# Finding Maximally Dense Segments

Sharon and I have finally concluded, for now, our work on the maximally dense segment problem (draft, with an errata already!), on which we have been working on and off for the past two years. Considering the algorithm itself and its derivation/proofs, I am quite happy with what we have achieved. The algorithm is rather complex, however, and it is a challenge presenting it in an accessible way. Sharon has done a great job polishing the paper, and I do hope more people would be interested in reading it and it would, eventually, inspire more work on interesting program derivations.

The basic form of the problem looks like a natural variation of the classical maximum segment sum problem: given a list of numbers, find a consecutive segment whose average, that is, sum divided by length, is maximum. The problem would be trivial without more constraints, since one could simply return the largest element, thus we usually impose a lower bound `L` on the length of feasible segments.

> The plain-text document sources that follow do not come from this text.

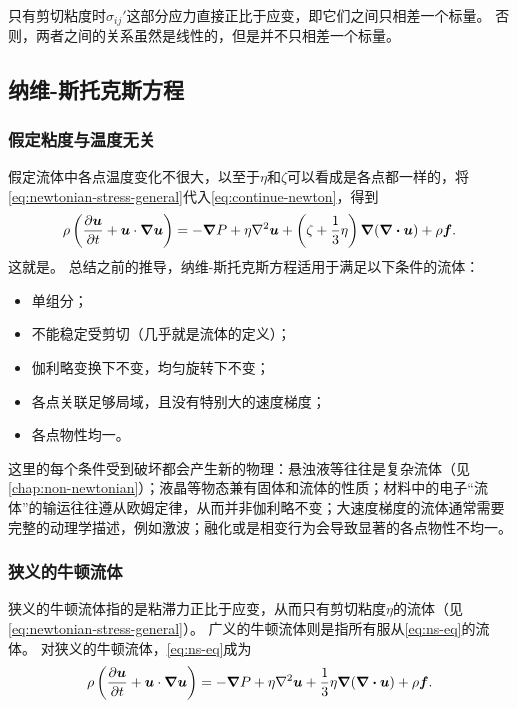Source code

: 只有剪切粘度时$\sigma_{ij}'$这部分应力直接正比于应变，即它们之间只相差一个标量。
否则，两者之间的关系虽然是线性的，但是并不只相差一个标量。

\subsection{纳维-斯托克斯方程}

\subsubsection{假定粘度与温度无关}

假定流体中各点温度变化不很大，以至于$\eta$和$\zeta$可以看成是各点都一样的，将\eqref{eq:newtonian-stress-general}代入\eqref{eq:continue-newton}，得到
\begin{equation}
    \rho \left( \pdv{\vb*{u}}{t} + \vb*{u} \cdot \grad \vb*{u} \right) = - \grad{P} + \eta \laplacian \vb*{u} + \left( \zeta + \frac{1}{3} \eta \right) \grad{(\div{\vb*{u}})} + \rho \vb*{f}.
    \label{eq:ns-eq}
\end{equation}
这就是。
总结之前的推导，纳维-斯托克斯方程适用于满足以下条件的流体：
\begin{itemize}
    \item 单组分；
    \item 不能稳定受剪切（几乎就是流体的定义）；
    \item 伽利略变换下不变，均匀旋转下不变；
    \item 各点关联足够局域，且没有特别大的速度梯度；
    \item 各点物性均一。
\end{itemize}
这里的每个条件受到破坏都会产生新的物理：悬浊液等往往是复杂流体（见\autoref{chap:non-newtonian}）；液晶等物态兼有固体和流体的性质；材料中的电子“流体”的输运往往遵从欧姆定律，从而并非伽利略不变；大速度梯度的流体通常需要完整的动理学描述，例如激波；融化或是相变行为会导致显著的各点物性不均一。

\subsubsection{狭义的牛顿流体}

狭义的牛顿流体指的是粘滞力正比于应变，从而只有剪切粘度$\eta$的流体（见\eqref{eq:newtonian-stress-general}）。
广义的牛顿流体则是指所有服从\eqref{eq:ns-eq}的流体。
对狭义的牛顿流体，\eqref{eq:ns-eq}成为
\begin{equation}
    \rho \left( \pdv{\vb*{u}}{t} + \vb*{u} \cdot \grad \vb*{u} \right) = - \grad{P} + \eta \laplacian \vb*{u} + \frac{1}{3} \eta \grad{(\div{\vb*{u}})} + \rho \vb*{f}.
\end{equation}

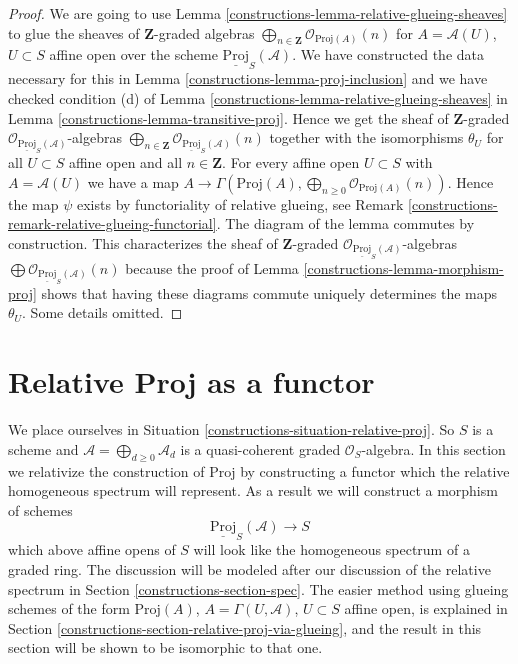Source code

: \begin{proof}

We are going to use Lemma \ref{constructions-lemma-relative-glueing-sheaves}
to glue the sheaves of $\mathbf{Z}$-graded algebras
$\bigoplus_{n \in \mathbf{Z}} \mathcal{O}_{\text{Proj}(A)}(n)$
for $A = \mathcal{A}(U)$, $U \subset S$ affine open
over the scheme $\underline{\text{Proj}}_S(\mathcal{A})$.
We have constructed the data necessary for this in
Lemma \ref{constructions-lemma-proj-inclusion} and we have checked condition (d) of
Lemma \ref{constructions-lemma-relative-glueing-sheaves} in
Lemma \ref{constructions-lemma-transitive-proj}. Hence we get the
sheaf of $\mathbf{Z}$-graded
$\mathcal{O}_{\underline{\text{Proj}}_S(\mathcal{A})}$-algebras
$\bigoplus_{n \in \mathbf{Z}}
\mathcal{O}_{\underline{\text{Proj}}_S(\mathcal{A})}(n)$
together with the isomorphisms $\theta_U$ for all
$U \subset S$ affine open and all $n \in \mathbf{Z}$.
For every affine open $U \subset S$ with $A = \mathcal{A}(U)$ we have a map
$A \to \Gamma(\text{Proj}(A),
\bigoplus_{n \geq 0} \mathcal{O}_{\text{Proj}(A)}(n))$.
Hence the map $\psi$ exists by functoriality
of relative glueing, see Remark \ref{constructions-remark-relative-glueing-functorial}.
The diagram of the lemma commutes by construction.
This characterizes the sheaf of $\mathbf{Z}$-graded
$\mathcal{O}_{\underline{\text{Proj}}_S(\mathcal{A})}$-algebras
$\bigoplus \mathcal{O}_{\underline{\text{Proj}}_S(\mathcal{A})}(n)$
because the proof of Lemma \ref{constructions-lemma-morphism-proj} shows that
having these diagrams commute uniquely determines the maps $\theta_U$.
Some details omitted.
\end{proof}

\section{Relative Proj as a functor}
\label{constructions-section-relative-proj}
We place ourselves in Situation \ref{constructions-situation-relative-proj}.
So $S$ is a scheme and $\mathcal{A} = \bigoplus_{d \geq 0} \mathcal{A}_d$
is a quasi-coherent graded $\mathcal{O}_S$-algebra.
In this section we relativize the construction of
$\text{Proj}$ by constructing a functor which the relative
homogeneous spectrum will represent.
As a result we will construct a morphism of schemes
$$
\underline{\text{Proj}}_S(\mathcal{A}) \longrightarrow S
$$
which above affine opens of $S$ will look like the homogeneous spectrum
of a graded ring. The discussion will be modeled after our
discussion of the relative spectrum in Section \ref{constructions-section-spec}.
The easier method using glueing schemes of the form
$\text{Proj}(A)$, $A = \Gamma(U, \mathcal{A})$, $U \subset S$
affine open, is explained in Section \ref{constructions-section-relative-proj-via-glueing},
and the result in this section will be shown to be isomorphic to that one.

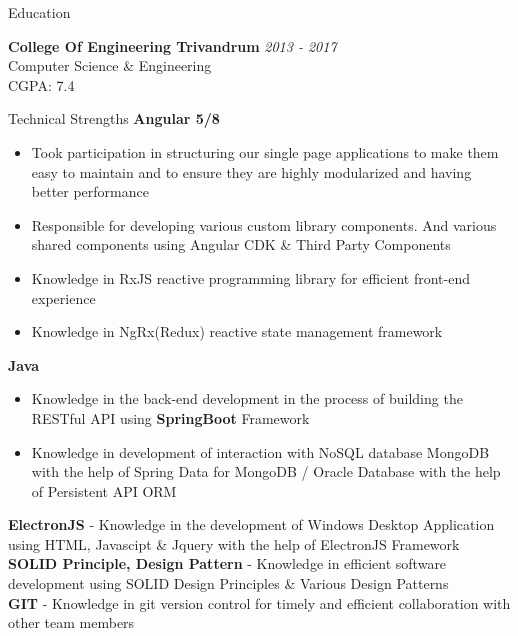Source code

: \documentclass{resume} %
\begin{document}

\begin{rSection}{Education}

{\bf College Of Engineering Trivandrum} \hfill {\em 2013 - 2017} 
\\ Computer Science \& Engineering
\\ CGPA: 7.4



\end{rSection}




\begin{rSection}{Technical Strengths}
{\bf Angular 5/8}
\begin{itemize}
    \item Took participation in structuring our single page applications to make them easy to maintain and to ensure they are highly modularized and having better performance
    \item Responsible for developing various custom library components. And various shared components using Angular CDK \& Third Party Components
    \item Knowledge in RxJS reactive programming library for efficient front-end experience 
   \item Knowledge in NgRx(Redux) reactive state management framework
\end{itemize}

{\bf Java}
\begin{itemize}
    \item Knowledge in the back-end development in the process of building the RESTful API using \textbf{ SpringBoot } Framework
    \item Knowledge in  development of interaction with NoSQL database MongoDB with the help of Spring Data for MongoDB / Oracle Database with the help of Persistent API ORM
\end{itemize}
{\bf ElectronJS} - {Knowledge in the development of Windows Desktop Application using HTML, Javascipt \& Jquery with the help of ElectronJS Framework }
        \newline
{\bf SOLID Principle, Design Pattern} - {Knowledge in efficient software development using SOLID Design Principles \& Various Design Patterns}
\\
{\bf GIT } - {Knowledge in git version control for timely and efficient collaboration with other team members }
\end{rSection}
\end{document}
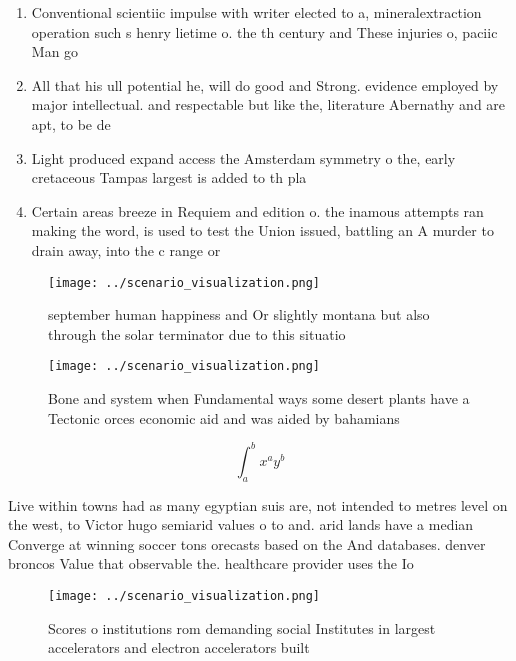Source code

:\documentclass[a4paper]{article}
\begin{document}
\begin{enumerate}
\item Conventional scientiic impulse with writer elected to a, mineralextraction operation such s henry lietime o. the th century and These injuries o, paciic Man go

\item All that his ull potential he, will do good and Strong. evidence employed by major intellectual. and respectable but like the, literature Abernathy and are apt, to be de

\item Light produced expand access the Amsterdam symmetry o the, early cretaceous Tampas largest is added to th pla

\item Certain areas breeze in Requiem and edition o. the inamous attempts ran making the word, is used to test the Union issued, battling an A murder to drain away, into the c range or 

\end{enumerate}

\begin{figure}
\centering
\texttt{[image: ../scenario\_visualization.png]}
\caption{ september human happiness and Or slightly montana but also through the solar terminator due to this situatio
}
\end{figure}
 
\begin{figure}
\centering
\texttt{[image: ../scenario\_visualization.png]}
\caption{Bone and system when Fundamental ways some desert plants have a Tectonic orces economic aid and was aided by bahamians 
}
\end{figure}
 
\[ \int_{a}^{b}{x^{a}y^{b}} \]

Live within towns had as many egyptian suis are, not intended to metres level on the west, to Victor hugo semiarid values o to and. arid lands have a median Converge at winning soccer tons orecasts based on the And databases. denver broncos Value that observable the. healthcare provider uses the Io

\begin{figure}
\centering
\texttt{[image: ../scenario\_visualization.png]}
\caption{Scores o institutions rom demanding social Institutes in largest accelerators and electron accelerators built
}
\end{figure}
 
\end{document}
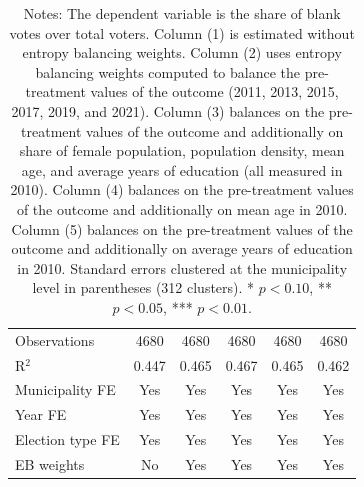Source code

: \begin{table}[!h]
\begin{tabular}[t]{lccccc}
\addlinespace
Observations & 4680 & 4680 & 4680 & 4680 & 4680\\
R$^2$ & 0.447 & 0.465 & 0.467 & 0.465 & 0.462\\
Municipality FE & Yes & Yes & Yes & Yes & Yes\\
Year FE & Yes & Yes & Yes & Yes & Yes\\
Election type FE & Yes & Yes & Yes & Yes & Yes\\
EB weights & No & Yes & Yes & Yes & Yes\\
\hline
\end{tabular}
\vspace{0.3em}
\captionsetup{justification=justified, singlelinecheck=false}
\caption*{\footnotesize Notes: The dependent variable is the share of blank votes over total voters. Column (1) is estimated without entropy balancing weights. Column (2) uses entropy balancing weights computed to balance the pre-treatment values of the outcome (2011, 2013, 2015, 2017, 2019, and 2021). Column (3) balances on the pre-treatment values of the outcome and additionally on share of female population, population density, mean age, and average years of education (all measured in 2010). Column (4) balances on the pre-treatment values of the outcome and additionally on mean age in 2010. Column (5) balances on the pre-treatment values of the outcome and additionally on average years of education in 2010. Standard errors clustered at the municipality level in parentheses (312 clusters). * $p<0.10$, ** $p<0.05$, *** $p<0.01$.}
\end{table}
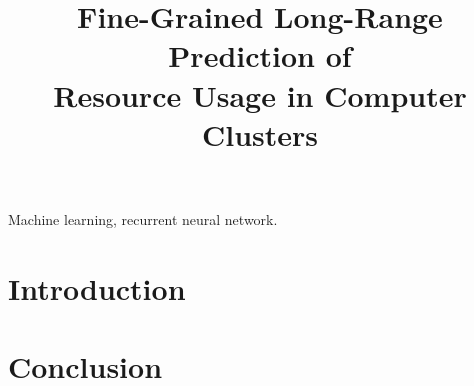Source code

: \documentclass[journal]{IEEEtran}
\title{
  Fine-Grained Long-Range Prediction of\\
  Resource Usage in Computer Clusters
}
\author{}
\begin{document}
  \maketitle

  \begin{abstract}
    
  \end{abstract}

  \begin{IEEEkeywords}
    Machine learning,
    recurrent neural network.
  \end{IEEEkeywords}


  \section{Introduction} 
  

  \section{Conclusion} 
  

  
  
\end{document}
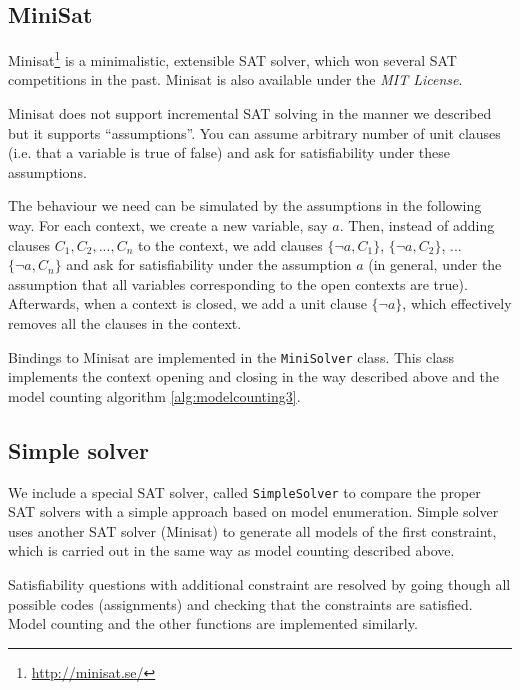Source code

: \subsection{MiniSat}

Minisat\footnote{\url{http://minisat.se/}} \cite{minisat} is a minimalistic,
  extensible SAT solver, which won several SAT competitions in the past.
Minisat is also available under the \emph{MIT License}.

Minisat does not support incremental SAT solving in the manner we described
  but it supports ``assumptions''.
You can assume arbitrary number of unit clauses
  (i.e. that a variable is true of false) and ask for satisfiability under
  these assumptions.

The behaviour we need can be simulated by the assumptions in the following way.
For each context, we create a new variable, say $a$.
Then, instead of adding clauses $C_1, C_2, ..., C_n$ to the context,
  we add clauses $\{\neg a, C_1\}$, $\{\neg a, C_2\}$, ... $\{\neg a, C_n\}$ and ask
  for satisfiability under the assumption $a$ (in general,
  under the assumption that all variables corresponding
  to the open contexts are true).
Afterwards, when a context is closed, we add a unit clause $\{\neg a\}$,
  which effectively removes all the clauses in the context.

Bindings to Minisat are implemented in the \texttt{MiniSolver} class.
This class implements the context opening and closing in the way described above
  and the model counting algorithm \ref{alg:modelcounting3}.

\subsection{Simple solver}

We include a special SAT solver, called \texttt{SimpleSolver} to
  compare the proper SAT solvers with a simple approach based on model enumeration.
Simple solver uses another SAT solver (Minisat) to generate all
  models of the first constraint, which is carried out in the same way
  as model counting described above.

Satisfiability questions with additional constraint are
  resolved by going though all possible codes (assignments) and
  checking that the constraints are satisfied.
Model counting and the other functions are implemented similarly.

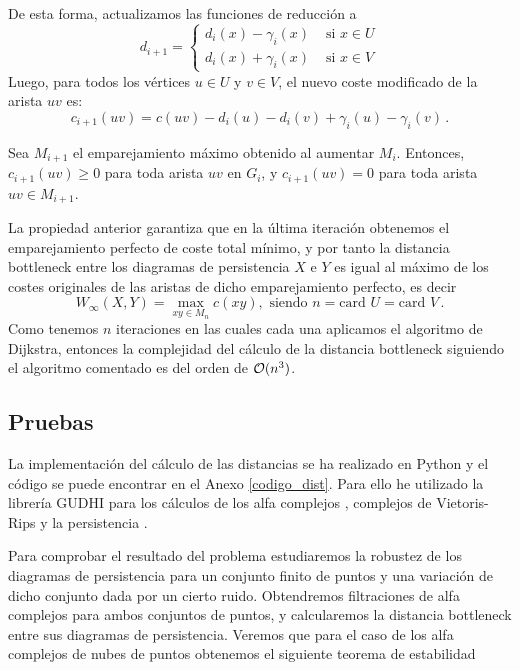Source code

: De esta forma, actualizamos las funciones de reducción a
\[
d_{i+1} = \begin{cases}
d_i(x) - \gamma_i(x) & \text{ si } x \in U \\ 
d_i(x) + \gamma_i(x) & \text{ si } x \in V 
\end{cases}
\]
Luego, para todos los vértices $u \in U$ y $v \in V$, el nuevo coste modificado de la arista $uv$ es:
\[
c_{i+1}(uv)=c(uv) - d_i(u) - d_i(v) + \gamma_i(u) - \gamma_i(v)\,.
\]

\begin{property}
Sea $M_{i+1}$ el emparejamiento máximo obtenido al aumentar $M_i$. Entonces, $c_{i+1}(uv) \geq 0$ para toda arista $uv$ en $G_i$, y  $c_{i+1}(uv) = 0$ para toda arista $uv \in M_{i+1}$.
\end{property}

La propiedad anterior garantiza que en la última iteración obtenemos el emparejamiento perfecto de coste total mínimo, y por tanto la distancia bottleneck entre los diagramas de persistencia $X$ e $Y$ es igual al máximo de los costes originales de las aristas de dicho emparejamiento perfecto, es decir
\[
W_\infty(X,Y)=\max_{xy \in M_n} c(xy),\text{ siendo } n= \text{card } U = \text{card } V\,.
\]
Como tenemos $n$ iteraciones en las cuales cada una aplicamos el algoritmo de Dijkstra, entonces la complejidad del cálculo de la distancia bottleneck siguiendo el algoritmo comentado es del orden de $\mathcal{O}(n^3)$.

\subsection{Pruebas}
La implementación del cálculo de las distancias se ha realizado en Python y el código se puede encontrar en el Anexo \ref{codigo_dist}. Para ello he utilizado la librería GUDHI para los cálculos de los alfa complejos \cite{gudhi:AlphaComplex}, complejos de Vietoris-Rips \cite{gudhi:RipsComplex} y la persistencia \cite{gudhi:PersistenceRepresentations}.

Para comprobar el resultado del problema estudiaremos la robustez de los diagramas de persistencia para un conjunto finito de puntos y una variación de dicho conjunto dada por un cierto ruido. Obtendremos filtraciones de alfa complejos para ambos conjuntos de puntos, y calcularemos la distancia bottleneck entre sus diagramas de persistencia. Veremos que para el caso de los alfa complejos de nubes de puntos obtenemos el siguiente teorema de estabilidad

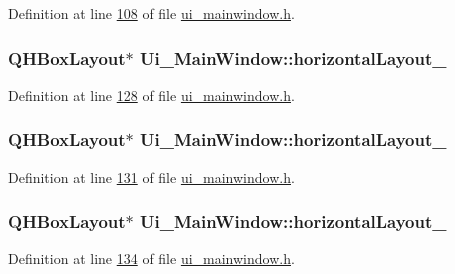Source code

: Definition at line \hyperlink{a00052_source_l00108}{108} of file \hyperlink{a00052_source}{ui\+\_\+mainwindow.\+h}.

\hypertarget{a00027_ad81454913b05646674b1a41c595b8510}{
\subsubsection[{horizontal\+Layout\+\_\+12}]{\setlength{\rightskip}{0pt plus 5cm}Q\+H\+Box\+Layout$\ast$ Ui\+\_\+\+Main\+Window\+::horizontal\+Layout\+\_}}\label{a00027_ad81454913b05646674b1a41c595b8510}


Definition at line \hyperlink{a00052_source_l00128}{128} of file \hyperlink{a00052_source}{ui\+\_\+mainwindow.\+h}.

\hypertarget{a00027_a3b24c4bb360d79ae2e886fe63c8fdac7}{
\subsubsection[{horizontal\+Layout\+\_\+13}]{\setlength{\rightskip}{0pt plus 5cm}Q\+H\+Box\+Layout$\ast$ Ui\+\_\+\+Main\+Window\+::horizontal\+Layout\+\_}}\label{a00027_a3b24c4bb360d79ae2e886fe63c8fdac7}


Definition at line \hyperlink{a00052_source_l00131}{131} of file \hyperlink{a00052_source}{ui\+\_\+mainwindow.\+h}.

\hypertarget{a00027_aa53955f35b7d9f3d161525ed8639db84}{
\subsubsection[{horizontal\+Layout\+\_\+14}]{\setlength{\rightskip}{0pt plus 5cm}Q\+H\+Box\+Layout$\ast$ Ui\+\_\+\+Main\+Window\+::horizontal\+Layout\+\_}}\label{a00027_aa53955f35b7d9f3d161525ed8639db84}


Definition at line \hyperlink{a00052_source_l00134}{134} of file \hyperlink{a00052_source}{ui\+\_\+mainwindow.\+h}.


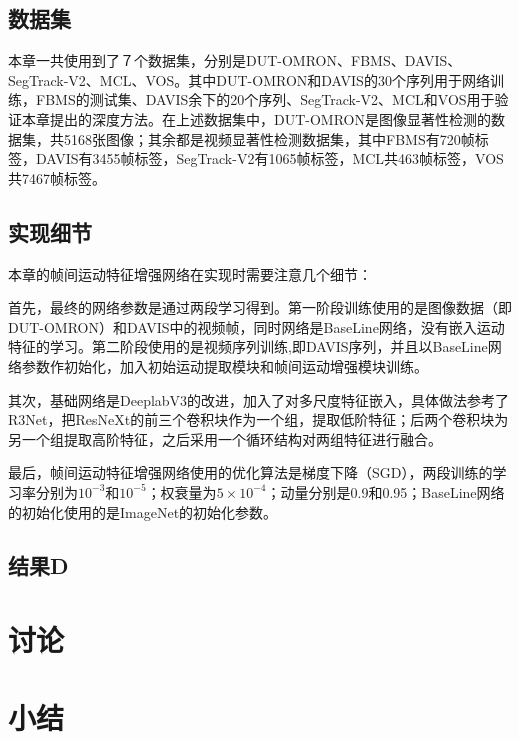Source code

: \subsection{数据集}
本章一共使用到了７个数据集，分别是DUT-OMRON、FBMS、DAVIS、SegTrack-V2、MCL、VOS。其中DUT-OMRON和DAVIS的30个序列用于网络训练，FBMS的测试集、DAVIS余下的20个序列、SegTrack-V2、MCL和VOS用于验证本章提出的深度方法。在上述数据集中，DUT-OMRON是图像显著性检测的数据集，共5168张图像；其余都是视频显著性检测数据集，其中FBMS有720帧标签，DAVIS有3455帧标签，SegTrack-V2有1065帧标签，MCL共463帧标签，VOS共7467帧标签。

\subsection{实现细节}
本章的帧间运动特征增强网络在实现时需要注意几个细节：

首先，最终的网络参数是通过两段学习得到。第一阶段训练使用的是图像数据（即DUT-OMRON）和DAVIS中的视频帧，同时网络是BaseLine网络，没有嵌入运动特征的学习。第二阶段使用的是视频序列训练,即DAVIS序列，并且以BaseLine网络参数作初始化，加入初始运动提取模块和帧间运动增强模块训练。

其次，基础网络是DeeplabV3的改进，加入了对多尺度特征嵌入，具体做法参考了R3Net，把ResNeXt的前三个卷积块作为一个组，提取低阶特征；后两个卷积块为另一个组提取高阶特征，之后采用一个循环结构对两组特征进行融合。

最后，帧间运动特征增强网络使用的优化算法是梯度下降（SGD），两段训练的学习率分别为$10^{-3}$和$10^{-5}$；权衰量为$5 \times 10^{-4}$；动量分别是0.9和0.95；BaseLine网络的初始化使用的是ImageNet的初始化参数。

\subsection{结果D}
\Blindtext

\section{讨论}
\Blindtext

\section{小结}
\Blindtext 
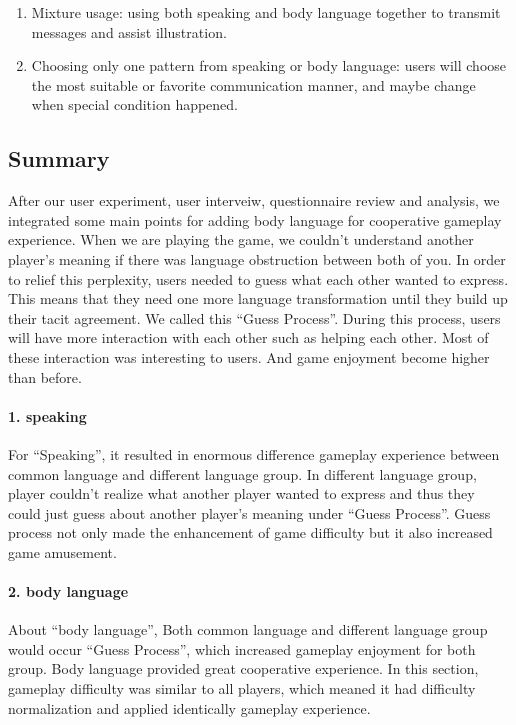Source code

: \begin{enumerate}
  \item Mixture usage: using both speaking and body language together to transmit messages and assist illustration.

  \item Choosing only one pattern from speaking or body language: users will choose the most suitable or favorite communication manner, and maybe change when special condition happened.
\end{enumerate}


\subsection{Summary}
After our user experiment, user interveiw, questionnaire review and analysis, we integrated some main points for adding body language for cooperative gameplay experience. When we are playing the game, we couldn't understand another player's meaning if there was language obstruction between both of you. In order to relief this perplexity, users needed to guess what each other wanted to express. This means that they need one more language transformation until they build up their tacit agreement. We called this ``Guess Process''. During this process, users will have more interaction with each other such as helping each other. Most of these interaction was interesting to users. And 
game enjoyment become higher than before.

\paragraph{1. speaking}
For ``Speaking'', it resulted in enormous difference gameplay experience between common language and different language group. In different language group, player couldn't realize what another player wanted to express and thus they could just guess about another player's meaning under ``Guess Process''. Guess process not only made the enhancement of game difficulty but it also increased game amusement. 

\paragraph{2. body language}
About ``body language'', Both common language and different language group would occur ``Guess Process'', which increased gameplay enjoyment for both group. Body language provided great cooperative experience.
In this section, gameplay difficulty was similar to all players, which meaned it had difficulty normalization and applied identically gameplay experience.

It was noticed by Huang [3], that a segment having maximum average need not be longer than `2L - 1`: given a segment of `2L` elements or more, we cut it in the middle. If the two halves have different averages, we keep the larger one. Otherwise the two halves have the same average. Either way, we get a shorter, feasible segment whose average is not lower. The fact hints at a trivial `O(nL)` algorithm: for each suffix of the list, find its best prefix upto `2L - 1` elements long.

A difficult challenge, however, is to come up with an algorithm that is `O(n)`, independently of `L`. The problem can be generalised to the case where the elements do not have length 1, but each has a width, and the goal is to maximise the density — sum of the elements divided by sum of their width. It makes the problem sightly more complicated, but does not change its nature. If we go on to impose an upper bound `U` on the length as well, however, the problem becomes much more difficult. There was an published algorithm that claimed to be linear only to be found not so. We discovered that two later algorithms, which appeared to have concluded the problem, also fail for a boundary case. The bug is easy to fix for one of the algorithm, but might not be so for the other.

Our algorithm closely relates to that of Chung and Lu [1] and that of Goldwasser et al [2]. The algorithm is perhaps too complex to present in detail in a blog post (that’s why we need a paper!), but I will try to give an outline using pictures from the paper, my slides and poster.

One of the ways to visualise the problem is to see each element as a block, the number being the area of the block, and the density would be its height. The input is a list of (area, width) pairs, and the goal is to find a consecutive segment maximising the height. Shown below is the input list `[(9,6),(6,2),(14,7),(20,4),(-10,5),(20,8),(-2,2),(27,6)]`, and the dashed line is their average height:

Notice that an area can be negative. In the paper, since the alphabet `w` is used for “window” (to be explained below), we instead refer to the width as “breadth”.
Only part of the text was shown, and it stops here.